Leacock suggested that the government could have offered to speak to the police, suggesting leniency for omnibus operators who might have transported one person over the allowed number.
Leacock said that as a Vice president of the NDP, a senior statesman and a person with substantial governance and professional managerial experience, “I know there is a right way and a better way to do things.
“And van drivers have a right to their political choice. No ULP, no NDP or somebody who can’t pee has a right to say that a van driver would be of this political or that political persuasion. I expect them to come to good and reasonable judgement in their own experiences.”
He said that the NDP has not had the best experience with van drivers as a bloc.
“But that’s the cut and thrust of politics. You can’t hold that against them; you just recognise what is the reality. That’s the reality.
“So they have a right to their own independent political opinion but they must be seen for who and what they are: private business investors who do a service without which the economy can be crippled…”
He said that the Caribbean experience shows that when government tries to provide public transportation, they lose money, adding that this is the case in Barbados, Trinidad and Jamaica.
Leacock said that in SVG, where the government tried to provide sea transport, “they lost a leg and an arm” and the private sector took it over “and showed government how business must be run.
“So we need them.
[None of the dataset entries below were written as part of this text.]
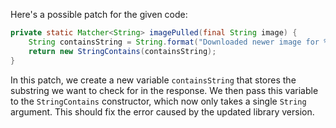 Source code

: Here's a possible patch for the given code:

```java
private static Matcher<String> imagePulled(final String image) {
    String containsString = String.format("Downloaded newer image for %s", image);
    return new StringContains(containsString);
}
```

In this patch, we create a new variable `containsString` that stores the substring we want to check for in the response. We then pass this variable to the `StringContains` constructor, which now only takes a single `String` argument. This should fix the error caused by the updated library version.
What I don’t like, and what I find particularly distasteful — and I go back to the opening of this morning’s commentary of not thinking about the other, is how those who are in authority — the chief executive officer of this country put the nation, for convenience, against the van drivers.
“Now, I am not going to elevate some radio commentators for whom I have little or no regard whatsoever to call their names in a discussion, but they make you want to puke, you feel sick when you listen to their commentaries of how they are trying to make a van driver look like an evil monster.”
He said he had seen a video in which commuters “are unsympathetic to the fact that if the government says they (vans) can only take half that there is a need for some assistance that they must have so they can continue their regular business.
“And clearly, from a selfish point of view — this is my view at least, and let me say this is my view, not the view of the NDP here now — … they can’t appreciate and understand the point that the van drivers are making, which is a legitimate case.”
Leacock said he had a van about 30 years ago, plying the Kingstown-Vermont route.
“For every one person you see owns a van now, you can find 10 persons who owned a van before, maybe even 20 and tried it, made a penny for a while and gone.
“Because the van driving and ownership of vans is a high-risk business. By the time five, six years come, the van want change. Every time you think you going make a penny, it want clutch, it want tyre, licence to pay, insurance to pay.
“It’s high risk. Vans and fishing and block-making and bakery opening, easy in and easy out,” Leacock said.
Instead of a subsidy they have been issued with threats.